Wherein, the above-mentioned processor 110 is configured to determine N degradation degrees according to the acquired M environmental parameters of the M first images, one degradation degree corresponds to at least one environmental parameter, one degradation degree corresponds to at least one first image, and M , N are both positive integers; the processor 110 is configured to perform degradation processing on the first image corresponding to each degradation degree based on each degradation degree, to obtain the second image corresponding to each degradation degree above, each The second images respectively correspond to a first image; the processor 110 is configured to generate a sample set based on the first image and the second image corresponding to each degree of degradation, and obtain N sample sets; the processor 110, It is used to train Q neural networks respectively based on the above N sample sets, one sample set corresponds to at least one neural network, and Q is a positive integer.

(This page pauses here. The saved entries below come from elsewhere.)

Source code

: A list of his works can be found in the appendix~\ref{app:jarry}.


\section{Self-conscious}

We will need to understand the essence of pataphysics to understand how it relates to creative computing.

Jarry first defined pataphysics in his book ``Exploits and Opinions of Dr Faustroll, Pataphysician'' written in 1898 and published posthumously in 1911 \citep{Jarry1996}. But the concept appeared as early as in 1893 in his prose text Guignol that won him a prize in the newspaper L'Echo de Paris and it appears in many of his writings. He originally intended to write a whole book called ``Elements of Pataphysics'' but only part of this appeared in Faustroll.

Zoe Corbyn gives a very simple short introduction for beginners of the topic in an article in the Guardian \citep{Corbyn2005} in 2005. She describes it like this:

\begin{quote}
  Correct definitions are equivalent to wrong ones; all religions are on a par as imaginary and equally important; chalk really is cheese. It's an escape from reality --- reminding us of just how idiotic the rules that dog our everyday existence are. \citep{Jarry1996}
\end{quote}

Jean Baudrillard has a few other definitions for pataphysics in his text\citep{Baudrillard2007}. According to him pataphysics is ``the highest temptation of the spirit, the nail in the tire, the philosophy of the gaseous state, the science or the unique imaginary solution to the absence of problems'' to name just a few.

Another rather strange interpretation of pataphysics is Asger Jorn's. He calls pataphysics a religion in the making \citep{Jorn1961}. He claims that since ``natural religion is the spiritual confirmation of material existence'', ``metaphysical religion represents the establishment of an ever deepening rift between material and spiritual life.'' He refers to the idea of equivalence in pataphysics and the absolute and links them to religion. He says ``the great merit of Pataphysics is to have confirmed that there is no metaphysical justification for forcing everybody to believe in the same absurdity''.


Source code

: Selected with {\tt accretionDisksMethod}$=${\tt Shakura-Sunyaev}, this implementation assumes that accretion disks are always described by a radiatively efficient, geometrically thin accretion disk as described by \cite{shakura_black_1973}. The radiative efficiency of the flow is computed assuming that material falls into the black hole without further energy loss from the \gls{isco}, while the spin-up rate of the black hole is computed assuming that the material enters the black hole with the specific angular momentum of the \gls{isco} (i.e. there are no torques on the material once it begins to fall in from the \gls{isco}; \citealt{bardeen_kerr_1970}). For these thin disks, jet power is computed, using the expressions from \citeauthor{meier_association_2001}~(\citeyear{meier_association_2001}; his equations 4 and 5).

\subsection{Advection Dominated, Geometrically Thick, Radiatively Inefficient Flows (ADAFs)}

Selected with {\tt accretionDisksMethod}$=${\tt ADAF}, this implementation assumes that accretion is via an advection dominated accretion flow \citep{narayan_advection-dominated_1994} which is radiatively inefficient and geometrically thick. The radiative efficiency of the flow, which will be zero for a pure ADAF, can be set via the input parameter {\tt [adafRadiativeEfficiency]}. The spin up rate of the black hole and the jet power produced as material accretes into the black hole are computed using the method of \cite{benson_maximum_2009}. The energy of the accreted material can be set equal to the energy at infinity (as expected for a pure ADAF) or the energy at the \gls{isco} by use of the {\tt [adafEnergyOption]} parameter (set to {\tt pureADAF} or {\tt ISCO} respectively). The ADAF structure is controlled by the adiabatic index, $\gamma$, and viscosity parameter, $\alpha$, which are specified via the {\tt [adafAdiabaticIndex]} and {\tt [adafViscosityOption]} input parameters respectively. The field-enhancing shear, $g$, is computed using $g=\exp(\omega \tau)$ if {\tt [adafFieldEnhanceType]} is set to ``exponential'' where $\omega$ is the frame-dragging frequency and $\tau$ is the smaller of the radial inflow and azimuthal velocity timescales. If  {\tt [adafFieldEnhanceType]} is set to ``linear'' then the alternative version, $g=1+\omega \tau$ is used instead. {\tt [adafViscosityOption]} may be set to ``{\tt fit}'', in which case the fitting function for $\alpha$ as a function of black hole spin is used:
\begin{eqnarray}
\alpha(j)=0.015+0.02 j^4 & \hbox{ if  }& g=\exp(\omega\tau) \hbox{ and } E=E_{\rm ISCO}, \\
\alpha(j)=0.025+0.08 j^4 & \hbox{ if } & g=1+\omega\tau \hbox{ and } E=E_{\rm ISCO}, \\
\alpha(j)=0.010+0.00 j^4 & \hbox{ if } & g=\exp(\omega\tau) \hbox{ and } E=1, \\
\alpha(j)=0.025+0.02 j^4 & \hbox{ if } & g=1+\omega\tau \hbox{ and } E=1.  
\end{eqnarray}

Optionally, in the embodiment of the present application, the above-mentioned processor 110 is specifically configured to determine N target parameter ranges corresponding to the above-mentioned M environmental parameters from the X parameter ranges, and each parameter range corresponds to a degradation degree , one target parameter range corresponds to at least one environmental parameter; the above-mentioned processor 110 is specifically configured to determine the degradation degree corresponding to the i-th target parameter range in the N target parameter ranges as the i-th degradation degree; wherein, the above-mentioned The range of the i target parameter is: according to the order of the corresponding degradation degree from small to large, the ith target parameter range after sorting the above N target parameter ranges, i is a positive integer; the above i-th target parameter range corresponds to The environment parameter is smaller than the environment parameter corresponding to the i+1th target parameter range.

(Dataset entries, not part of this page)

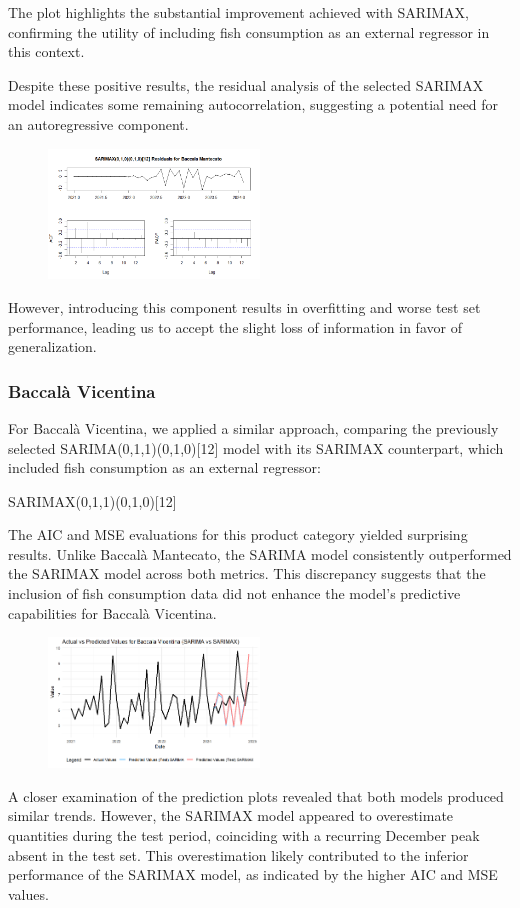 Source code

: \documentclass[10pt,twocolumn,letterpaper]{article}
\begin{document}
The plot highlights the substantial improvement achieved with SARIMAX, confirming the utility of including fish consumption as an external regressor in this context.

Despite these positive results, the residual analysis of the selected SARIMAX model indicates some remaining autocorrelation, suggesting a potential need for an autoregressive component. 
\begin{figure}[H]
    \centering
    \includegraphics[width=0.5\textwidth]{PlotsBEFD/ACF_SARIMAX_M.png} 
    \caption{}
    \label{fig:esempio}
\end{figure}
However, introducing this component results in overfitting and worse test set performance, leading us to accept the slight loss of information in favor of generalization.

\subsubsection{Baccalà Vicentina}

For Baccalà Vicentina, we applied a similar approach, comparing the previously selected SARIMA(0,1,1)(0,1,0)[12] model with its SARIMAX counterpart, which included fish consumption as an external regressor:

SARIMAX(0,1,1)(0,1,0)[12]

The AIC and MSE evaluations for this product category yielded surprising results. Unlike Baccalà Mantecato, the SARIMA model consistently outperformed the SARIMAX model across both metrics. This discrepancy suggests that the inclusion of fish consumption data did not enhance the model’s predictive capabilities for Baccalà Vicentina.
\begin{figure}[H]
    \centering
    \includegraphics[width=0.5\textwidth]{PlotsBEFD/V_COMPARE_SARIMAX_SARIMA_TEST_PRED.png} 
    \caption{}
    \label{fig:esempio}
\end{figure}
A closer examination of the prediction plots revealed that both models produced similar trends. However, the SARIMAX model appeared to overestimate quantities during the test period, coinciding with a recurring December peak absent in the test set. This overestimation likely contributed to the inferior performance of the SARIMAX model, as indicated by the higher AIC and MSE values.
\end{document}
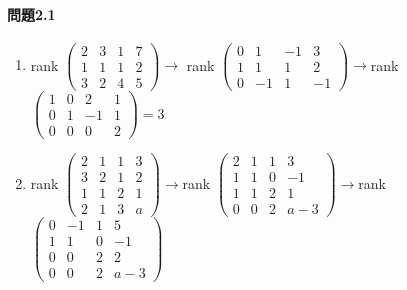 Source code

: \paragraph{問題2.1}
\begin{enumerate}[label=(\arabic*)]
    \item 
rank
$\begin{pmatrix}
    2 & 3 & 1 & 7 \\
    1 & 1 & 1 & 2 \\
    3 & 2 & 4 & 5
\end{pmatrix}\rightarrow$
rank
$\begin{pmatrix}
    0 & 1 & -1 & 3 \\
    1 & 1 & 1 & 2 \\
    0 & -1 & 1 & -1
\end{pmatrix}\rightarrow$rank
$\begin{pmatrix}
    1 & 0 & 2 & 1 \\
    0 & 1 & -1 & 1 \\
    0 & 0 & 0 & 2
\end{pmatrix}=3$
\item 
rank
$\begin{pmatrix}
    2 & 1 & 1 & 3 \\
    3 & 2 & 1 & 2 \\
    1 & 1 & 2 & 1 \\
    2 & 1 & 3 & a
\end{pmatrix}\rightarrow$rank
$\begin{pmatrix}
    2 & 1 & 1 & 3 \\
    1 & 1 & 0 & -1 \\
    1 & 1 & 2 & 1 \\
    0 & 0 & 2 & a-3
\end{pmatrix}\rightarrow$rank
$\begin{pmatrix}
    0 & -1 & 1 & 5 \\
    1 & 1 & 0 & -1 \\
    0 & 0 & 2 & 2 \\
    0 & 0 & 2 & a-3
\end{pmatrix}$\\ 
\end{enumerate}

Optionally, in this embodiment of the present application, each of the M first images includes at least one human face element; the processor 110 is configured to obtain the human face element in the M first images Corresponding R area size parameters, each area size parameter is: a size parameter of the area where the face element in the first image is located, R is a positive integer, and R is greater than or equal to M; the processor 110 also It is used to determine the aforementioned Q neural networks according to the aforementioned M environmental parameters and the aforementioned R area size parameters; wherein, one neural network corresponds to: at least one environmental parameter and at least one area size parameter.

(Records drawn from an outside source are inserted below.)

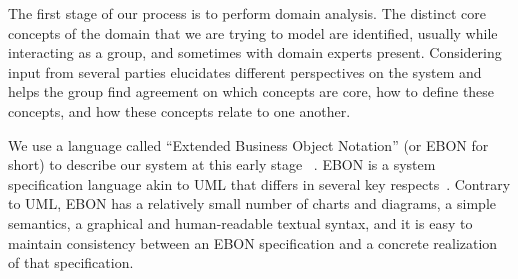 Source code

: \documentclass[letterpaper,twocolumn,10pt]{article}
\begin{document}
The first stage of our process is to perform domain analysis.  The
distinct core concepts of the domain that we are trying to model are
identified, usually while interacting as a group, and sometimes with
domain experts present.  Considering input from several parties
elucidates different perspectives on the system and helps the group
find agreement on which concepts are core, how to define these
concepts, and how these concepts relate to one another.

We use a language called ``Extended Business Object Notation'' (or EBON for 
short) to describe our system at this early stage ~\cite{WaldenNerson95}.  
EBON is a system specification language akin to UML that differs in several key
respects~\cite{Kiniry02-PhDThesis,Kiniry04-R0420}.
Contrary to UML, EBON has a relatively small number of charts and
diagrams, a simple semantics, a graphical and human-readable textual
syntax, and it is easy to maintain consistency between an EBON
specification and a concrete realization of that specification.
\end{document}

Optionally, in the embodiment of the present application, among the above-mentioned Q neural networks, the target parameters corresponding to the neural networks with high complexity are greater than the target parameters corresponding to the neural networks with small complexity; wherein, the above-mentioned target parameters include: environmental parameters and area size parameters.

Optionally, in the embodiment of the present application, each sample set corresponds to at least one neural network;

The above-mentioned processor 110 is specifically configured to determine the first neural network according to the first environment parameter and the first area size parameter; wherein, the above-mentioned first environment parameter is: the first image in any one of the above-mentioned N sample sets Among the environmental parameters; the above-mentioned first area size parameter is: among the area size parameters corresponding to the first image in any of the above-mentioned sample sets;

The above-mentioned first neural network is: one of the neural networks corresponding to any of the above-mentioned sample sets.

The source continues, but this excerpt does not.